The telephone rang in my office in the National Press Building. On the line was Gus Hall, national chairman of the Communist Party USA. This must have been sometime in 1977 or 1978.
Luis Corvalan, the exiled leader of the Communist Party of Chile had applied for a visa to visit the U.S. and had been rejected. “Is there anything you can do to help out?”
I was at a loss for words. “Well Gus, I can go to the White House press briefing today and ask President Carter’s press secretary. That’s about the only thing I can think of.”
So I did. My White House Press Pass entitled me to attend the daily briefings and Presidential news conferences. Yet the White House was hardly my favorite destination.
It was so stage-managed. Each of the seats in the Press Briefing room had a brass plate attached to it with the name of the correspondent and the newspaper, news agency or network he or she represented. At that time, the White House press corps mostly sat around waiting for the Press Office to distribute a press release.
Yet I was conscious of the ordeal Luis Corvalan had endured. His Party—and Corvalan personally—were part of the broad coalition that elected Salvador Allende as the first socialist president of Chile in 1970.
Gen. Augusto Pinochet and his minions overthrew Allende’s democratic election in 1973 with the full connivance of President Richard Nixon, National Security Adviser Henry Kissinger, and the Central Intelligence Agency (CIA).
Corvalan went into hiding. The fascists arrested and tortured Corvalan’s son, Alfredo, who died of the wounds.
The fascists tracked Corvalan down. He was tried and convicted of “high treason” but a worldwide outcry forced Pinochet to back off from executing him. In 1976, the Pinochet regime released Corvalan in exchange for the Soviet release of dissident, Vladimir Bukovsky.
Corvalan went into exile in Moscow and it was there that he applied for a visa to tour the U.S.
As I walked along Pennsylvania Avenue to the West Wing of the White House, I turned over in my mind Nixon’s instigation of fascist coups around the world, not to speak of the Watergate coup right here in Washington.

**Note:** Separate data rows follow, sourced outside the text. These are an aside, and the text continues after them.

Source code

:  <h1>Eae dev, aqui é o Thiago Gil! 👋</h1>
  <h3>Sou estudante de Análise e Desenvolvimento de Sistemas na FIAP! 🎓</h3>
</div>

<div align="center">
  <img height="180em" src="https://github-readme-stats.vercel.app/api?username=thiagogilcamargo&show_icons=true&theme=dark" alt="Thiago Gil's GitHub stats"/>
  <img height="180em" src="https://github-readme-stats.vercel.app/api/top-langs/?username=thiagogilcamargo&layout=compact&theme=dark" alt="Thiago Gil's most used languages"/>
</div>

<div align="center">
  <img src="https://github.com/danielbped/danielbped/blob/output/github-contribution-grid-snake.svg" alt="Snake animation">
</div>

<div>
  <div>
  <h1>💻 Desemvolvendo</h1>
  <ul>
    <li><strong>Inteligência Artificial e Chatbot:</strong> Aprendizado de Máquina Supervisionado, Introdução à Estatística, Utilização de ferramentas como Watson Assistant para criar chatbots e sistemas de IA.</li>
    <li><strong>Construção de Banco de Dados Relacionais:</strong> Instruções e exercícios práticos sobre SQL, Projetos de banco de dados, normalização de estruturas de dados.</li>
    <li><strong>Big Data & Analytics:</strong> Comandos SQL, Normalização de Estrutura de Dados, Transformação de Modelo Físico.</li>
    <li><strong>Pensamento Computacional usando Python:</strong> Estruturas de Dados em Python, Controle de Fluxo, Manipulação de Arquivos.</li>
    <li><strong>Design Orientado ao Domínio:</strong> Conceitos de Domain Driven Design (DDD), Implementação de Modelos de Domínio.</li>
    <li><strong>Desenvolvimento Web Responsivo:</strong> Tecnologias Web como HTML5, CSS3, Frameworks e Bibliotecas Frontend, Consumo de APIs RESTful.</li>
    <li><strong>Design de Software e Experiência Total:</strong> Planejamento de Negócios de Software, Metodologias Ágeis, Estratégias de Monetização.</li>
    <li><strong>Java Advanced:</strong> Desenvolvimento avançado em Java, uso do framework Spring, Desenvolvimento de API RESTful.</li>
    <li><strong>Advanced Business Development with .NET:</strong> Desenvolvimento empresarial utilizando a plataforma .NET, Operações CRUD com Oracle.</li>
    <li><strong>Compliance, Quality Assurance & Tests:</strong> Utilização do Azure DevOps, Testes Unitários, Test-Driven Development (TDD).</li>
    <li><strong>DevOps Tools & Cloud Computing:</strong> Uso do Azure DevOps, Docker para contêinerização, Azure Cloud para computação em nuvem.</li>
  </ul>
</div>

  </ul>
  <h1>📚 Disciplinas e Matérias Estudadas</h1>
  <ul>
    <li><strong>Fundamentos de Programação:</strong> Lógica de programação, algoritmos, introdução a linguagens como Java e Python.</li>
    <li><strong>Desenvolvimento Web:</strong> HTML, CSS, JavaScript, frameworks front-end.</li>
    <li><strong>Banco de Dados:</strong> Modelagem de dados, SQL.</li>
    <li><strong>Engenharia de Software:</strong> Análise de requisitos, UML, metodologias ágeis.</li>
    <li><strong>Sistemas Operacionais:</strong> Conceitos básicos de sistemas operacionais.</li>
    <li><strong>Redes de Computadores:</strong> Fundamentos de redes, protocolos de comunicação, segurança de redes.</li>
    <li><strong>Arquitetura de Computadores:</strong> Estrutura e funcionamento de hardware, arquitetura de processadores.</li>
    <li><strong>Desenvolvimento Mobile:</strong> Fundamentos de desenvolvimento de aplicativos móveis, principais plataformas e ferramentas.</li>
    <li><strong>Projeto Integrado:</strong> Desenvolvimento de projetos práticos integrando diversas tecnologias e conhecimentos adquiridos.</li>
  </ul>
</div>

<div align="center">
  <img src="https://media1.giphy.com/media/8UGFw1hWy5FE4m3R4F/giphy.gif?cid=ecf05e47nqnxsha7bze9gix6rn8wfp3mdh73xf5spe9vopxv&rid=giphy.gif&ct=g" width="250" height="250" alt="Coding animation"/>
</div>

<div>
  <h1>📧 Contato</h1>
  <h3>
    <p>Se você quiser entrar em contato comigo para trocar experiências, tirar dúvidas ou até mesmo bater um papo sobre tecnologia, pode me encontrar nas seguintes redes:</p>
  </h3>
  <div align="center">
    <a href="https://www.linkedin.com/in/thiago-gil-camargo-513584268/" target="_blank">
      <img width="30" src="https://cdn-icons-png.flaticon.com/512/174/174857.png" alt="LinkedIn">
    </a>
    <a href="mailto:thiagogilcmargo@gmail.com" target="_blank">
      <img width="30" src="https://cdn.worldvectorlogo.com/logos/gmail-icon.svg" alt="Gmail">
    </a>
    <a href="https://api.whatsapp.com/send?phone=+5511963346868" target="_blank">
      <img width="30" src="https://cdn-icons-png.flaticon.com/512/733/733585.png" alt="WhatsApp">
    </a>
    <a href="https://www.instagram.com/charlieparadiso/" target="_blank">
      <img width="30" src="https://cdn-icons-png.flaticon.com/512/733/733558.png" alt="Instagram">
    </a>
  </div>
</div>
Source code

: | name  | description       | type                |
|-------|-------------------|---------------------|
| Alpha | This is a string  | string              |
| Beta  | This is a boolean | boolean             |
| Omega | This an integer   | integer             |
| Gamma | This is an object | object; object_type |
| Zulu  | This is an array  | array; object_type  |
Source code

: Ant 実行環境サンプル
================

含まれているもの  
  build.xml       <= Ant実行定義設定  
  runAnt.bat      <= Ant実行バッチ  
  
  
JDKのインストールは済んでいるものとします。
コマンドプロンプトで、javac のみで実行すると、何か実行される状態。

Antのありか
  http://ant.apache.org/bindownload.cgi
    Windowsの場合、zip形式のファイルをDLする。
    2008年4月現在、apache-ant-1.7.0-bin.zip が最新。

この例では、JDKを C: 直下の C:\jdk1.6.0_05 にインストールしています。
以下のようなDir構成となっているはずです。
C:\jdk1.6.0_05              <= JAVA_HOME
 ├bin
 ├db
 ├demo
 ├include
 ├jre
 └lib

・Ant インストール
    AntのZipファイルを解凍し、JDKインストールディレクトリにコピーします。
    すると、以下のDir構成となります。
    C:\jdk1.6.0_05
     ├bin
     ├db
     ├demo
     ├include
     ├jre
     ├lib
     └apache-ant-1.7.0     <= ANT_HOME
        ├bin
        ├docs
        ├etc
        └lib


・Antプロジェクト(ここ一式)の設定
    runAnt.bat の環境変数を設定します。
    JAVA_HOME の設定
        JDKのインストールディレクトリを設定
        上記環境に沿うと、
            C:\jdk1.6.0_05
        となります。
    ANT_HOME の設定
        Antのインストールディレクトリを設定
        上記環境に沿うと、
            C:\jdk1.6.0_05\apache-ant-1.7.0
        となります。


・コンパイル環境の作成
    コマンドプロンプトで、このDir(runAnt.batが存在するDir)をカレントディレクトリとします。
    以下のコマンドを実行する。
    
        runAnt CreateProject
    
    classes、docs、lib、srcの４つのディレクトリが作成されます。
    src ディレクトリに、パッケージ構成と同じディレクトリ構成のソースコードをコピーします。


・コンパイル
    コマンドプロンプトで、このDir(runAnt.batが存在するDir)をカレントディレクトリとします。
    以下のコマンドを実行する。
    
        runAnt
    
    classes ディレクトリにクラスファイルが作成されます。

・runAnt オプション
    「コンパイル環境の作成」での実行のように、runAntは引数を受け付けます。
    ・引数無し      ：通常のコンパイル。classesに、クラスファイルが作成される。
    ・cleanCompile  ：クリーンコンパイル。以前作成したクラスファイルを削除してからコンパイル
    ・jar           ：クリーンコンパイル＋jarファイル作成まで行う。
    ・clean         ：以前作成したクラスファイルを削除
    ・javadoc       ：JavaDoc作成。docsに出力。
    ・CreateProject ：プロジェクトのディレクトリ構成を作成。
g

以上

President Jimmy Carter’s pose as a champion of democracy, lecturing the Soviet Union and other socialist countries on their alleged abuse of “human rights,” was hypocrisy at its crudest.
When I entered the Press Briefing Room, I stood at the back, behind all the assigned seats.
Press Secretary Jody Powell was in his usual smart aleck mode, kidding the reporters, one wise crack after another.
The press corps asked all their questions often the same question asked in a dozen different ways. The session was coming to an end.
I raised my hand. Powell called on me. “Luis Corvalan, leader of the Communist Party of Chile has applied for a visa to visit the United States and has been rejected by the State Department. In light of the President’s call for upholding human rights, can you explain why the visa was denied?”
Powell listened to my question with a bored expression and then snapped, “When Brezhnev stops persecuting Dr. Andrei Sakharov and hounding Alexander Solzhenitsyn we’ll have an answer for you.”
The press corps broke into embarrassed giggles at Powell’s witticism.
“You haven’t answered my question,” I replied.
“Well, I’ve given you as good as you’re going to get,” Powell replied. There were more titters from the reporters.
Then at the front of the room a woman spoke up in a loud, commanding voice. “He’s right, you haven’t answered the question.”
It was Helen Thomas, dean of the Press Corps, White House correspondent for United Press International who had covered every president since Dwight Eisenhower.
Powell turned ashen white and the smirk disappeared from his face. The briefing room fell silent.
In a polite voice, Powell told me, “I don’t know the answer. But I will take your question.”
In press corps jargon, it meant that Powell was promising to get an answer, and call me back. (He never did, despite my repeated calls to the White House).
I pushed my way to the front of the Press Briefing room and leaned over and whispered to Helen Thomas. “Thank you.”
I ran into Helen Thomas many times in the years that followed. Often she was dining with a coterie of cub reporters at a nearby table in a modest restaurant in Georgetown or some other neighborhood. I would congratulate her for her sharp questioning during presidential press conferences. By tradition, she asked the first question. She was of Lebanese background and sometimes asked pointed questions on why the U.S. gave billions of dollars in military aid to Israel, no questions asked.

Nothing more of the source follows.